Which lines in the records below contain the word "first"? Copy each of them.

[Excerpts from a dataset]
>>>>

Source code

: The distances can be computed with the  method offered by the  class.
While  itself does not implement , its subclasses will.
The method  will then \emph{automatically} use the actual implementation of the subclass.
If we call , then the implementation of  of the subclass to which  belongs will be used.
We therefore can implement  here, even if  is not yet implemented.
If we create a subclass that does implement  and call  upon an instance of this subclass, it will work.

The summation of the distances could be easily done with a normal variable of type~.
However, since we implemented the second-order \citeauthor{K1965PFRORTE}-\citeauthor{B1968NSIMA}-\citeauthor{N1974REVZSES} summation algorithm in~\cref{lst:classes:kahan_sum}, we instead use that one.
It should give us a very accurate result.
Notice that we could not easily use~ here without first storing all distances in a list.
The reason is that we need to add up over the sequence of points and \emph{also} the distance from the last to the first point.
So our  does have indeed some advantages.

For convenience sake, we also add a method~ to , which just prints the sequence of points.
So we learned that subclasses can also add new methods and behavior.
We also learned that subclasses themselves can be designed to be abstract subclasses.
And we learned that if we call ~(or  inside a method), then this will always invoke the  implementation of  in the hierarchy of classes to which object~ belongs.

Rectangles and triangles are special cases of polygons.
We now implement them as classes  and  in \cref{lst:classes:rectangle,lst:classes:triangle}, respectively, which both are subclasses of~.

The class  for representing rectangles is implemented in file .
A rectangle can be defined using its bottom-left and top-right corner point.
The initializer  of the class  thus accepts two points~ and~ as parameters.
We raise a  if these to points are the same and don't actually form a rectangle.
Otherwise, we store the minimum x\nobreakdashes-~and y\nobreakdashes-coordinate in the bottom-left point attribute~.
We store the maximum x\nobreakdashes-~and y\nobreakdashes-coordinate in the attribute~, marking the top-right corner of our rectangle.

<<<<

● SOLUTION FOR THIS PROBLEM:
Notice that we could not easily use~ here without first storing all distances in a list.
The reason is that we need to add up over the sequence of points and \emph{also} the distance from the last to the first point.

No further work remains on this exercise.